Mongolia has a huge disparity of wealth, and not just between foreigners and Mongolians. Unlike other countries, however, below the super rich, there is a gradual decline in capital between classes, as opposed to a huge jump. The super rich here in Mongolia tend to work in the mining industries or in banking. Their ranks often include foreigners from China, Canada and the US. These people drive around in Hummers, Lexus SUVs and Range Rovers. They have drivers.

Beneath them, however, wealth is less apparent. Here in Mongolia you can buy clothes from brands like Abercrombie and Fitch or Miss Sixty or Sevens Jeans for a fraction of what you would pay in the US, because it’s all made in China. Often, the clothes will already have their US price tags on them. And, as I’ve said before, a lot of people will spend a lot of their incomes on clothes, making attire a difficult reference point as far as wealth goes.

A lot of the restaurants here too will have graduated pricing. At the one I go to most often with people at work, Crown Restaurant, you can buy a soup and a salad, or a soup and another small dish for less than $2, which is what we usually do. Main courses start at around $3 or $4 and are aimed at a different clientele, but one that will sit side-by-side with us. Then there are other restaurants, such as Millie’s, that are priced in such a way that no one but the wealthy can eat there.

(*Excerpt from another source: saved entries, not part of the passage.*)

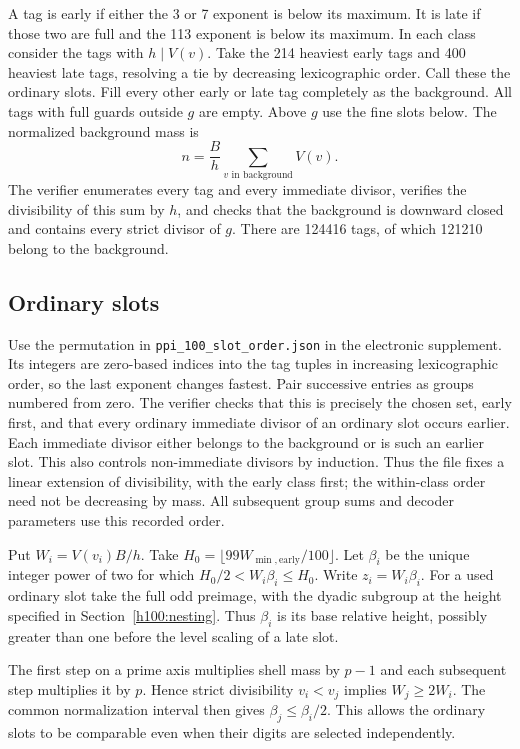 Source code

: \documentclass[11pt]{article}
\numberwithin{equation}{section}
\theoremstyle{definition}
\theoremstyle{remark}
\begin{document}
A tag is early if either the 3 or 7 exponent is below its maximum. It is late if those two are full and the 113 exponent is below its maximum. In each class consider the tags with \(h\mid V(v)\). Take the 214 heaviest early tags and 400 heaviest late tags, resolving a tie by decreasing lexicographic order. Call these the ordinary slots. Fill every other early or late tag completely as the background. All tags with full guards outside \(g\) are empty. Above \(g\) use the fine slots below. The normalized background mass is \[
 n=\frac Bh\sum_{v\text{ in background}} V(v).
\] The verifier enumerates every tag and every immediate divisor, verifies the divisibility of this sum by \(h\), and checks that the background is downward closed and contains every strict divisor of \(g\). There are 124416 tags, of which 121210 belong to the background.

\subsection{Ordinary slots}\label{ordinary-slots}

Use the permutation in \texttt{ppi\_100\_slot\_order.json} in the electronic supplement. Its integers are zero-based indices into the tag tuples in increasing lexicographic order, so the last exponent changes fastest. Pair successive entries as groups numbered from zero. The verifier checks that this is precisely the chosen set, early first, and that every ordinary immediate divisor of an ordinary slot occurs earlier. Each immediate divisor either belongs to the background or is such an earlier slot. This also controls non-immediate divisors by induction. Thus the file fixes a linear extension of divisibility, with the early class first; the within-class order need not be decreasing by mass. All subsequent group sums and decoder parameters use this recorded order.

Put \(W_i=V(v_i)B/h\). Take \(H_0=\lfloor 99 W_{\min,\mathrm{early}}/100\rfloor\). Let \(\beta_i\) be the unique integer power of two for which \(H_0/2<W_i\beta_i\le H_0\). Write \(z_i=W_i\beta_i\). For a used ordinary slot take the full odd preimage, with the dyadic subgroup at the height specified in Section~\ref{h100:nesting}. Thus \(\beta_i\) is its base relative height, possibly greater than one before the level scaling of a late slot.

The first step on a prime axis multiplies shell mass by \(p-1\) and each subsequent step multiplies it by \(p\). Hence strict divisibility \(v_i<v_j\) implies \(W_j\ge 2W_i\). The common normalization interval then gives \(\beta_j\le\beta_i/2\). This allows the ordinary slots to be comparable even when their digits are selected independently.
\end{document}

The supermarkets are more separatist. Wealthier people will shop at the State Department Store, or stores like Good Price, that offer Western goods. Middle class people who live in central UB will shop at Dalai Eej, a more local supermarket that still stocks brands like Crest. The further you get from the center of town, the cheaper goods in the supermarkets are. Poorer people will shop at outdoor markets like the one next to the train station where all the goods from China come in. Here there are large shipping crates that operate as wholesale stores, with one filled with potatoes and the next with onions. Outside, women will sell kilos of rice that they take from large 50 kilo bags.

Then there is housing. The well-paid Americans live in places like the Star Apartments, which are rentals. Many of the wealthy Mongolians are choosing to live in places like Japan Town, which are the newly-built gated communities. These houses are often located just across Peace Bridge on the other side of the river. They are totally anomalous McMansions with turrets and big windows that look out on other McMansions. They are packed incredibly tightly, and have no land whatsoever. They start at $250,000.

A lot of people, myself included, live in the Soviet apartment buildings that take up much of central UB. They are huge monstrosities that tend to be longer than they are tall, so they look like 20-story apartment buildings resting on their sides. Government officials that aren’t corrupt will live here, as will NGO workers and store owners.

As you get further out of the center of town, just past the Ring Road that circles the city, the shanty towns begin. The structures here are small make-shift houses with small dirt lawns. Some of them appear to have plumbing, others do not. These go on for a long time. They are tacked alongside windy roads, none of which are paved. Teachers at the universities may live in them, or large families just in from the countryside.

Beyond the shanty towns are the ger towns. These are where the truly poor live. Like in the shanty towns, the gers are placed on small lots next to thousands of other small lots. There is no indoor plumbing. Mangy dogs wander the streets and it’s not a safe area to walk around in at night, even for Mongolians.

Past the ger towns, the city disappears, instantaneously becoming countryside. Here, particularly upriver, wealthier Mongolians build their summer homes, or their regular houses, where they can have land and river views or mountain habitats.

Oh, and for those of you keeping track: it's snowed already in parts of Mongolia and it hit zero celsius here in Ulaanbaatur on Saturday night.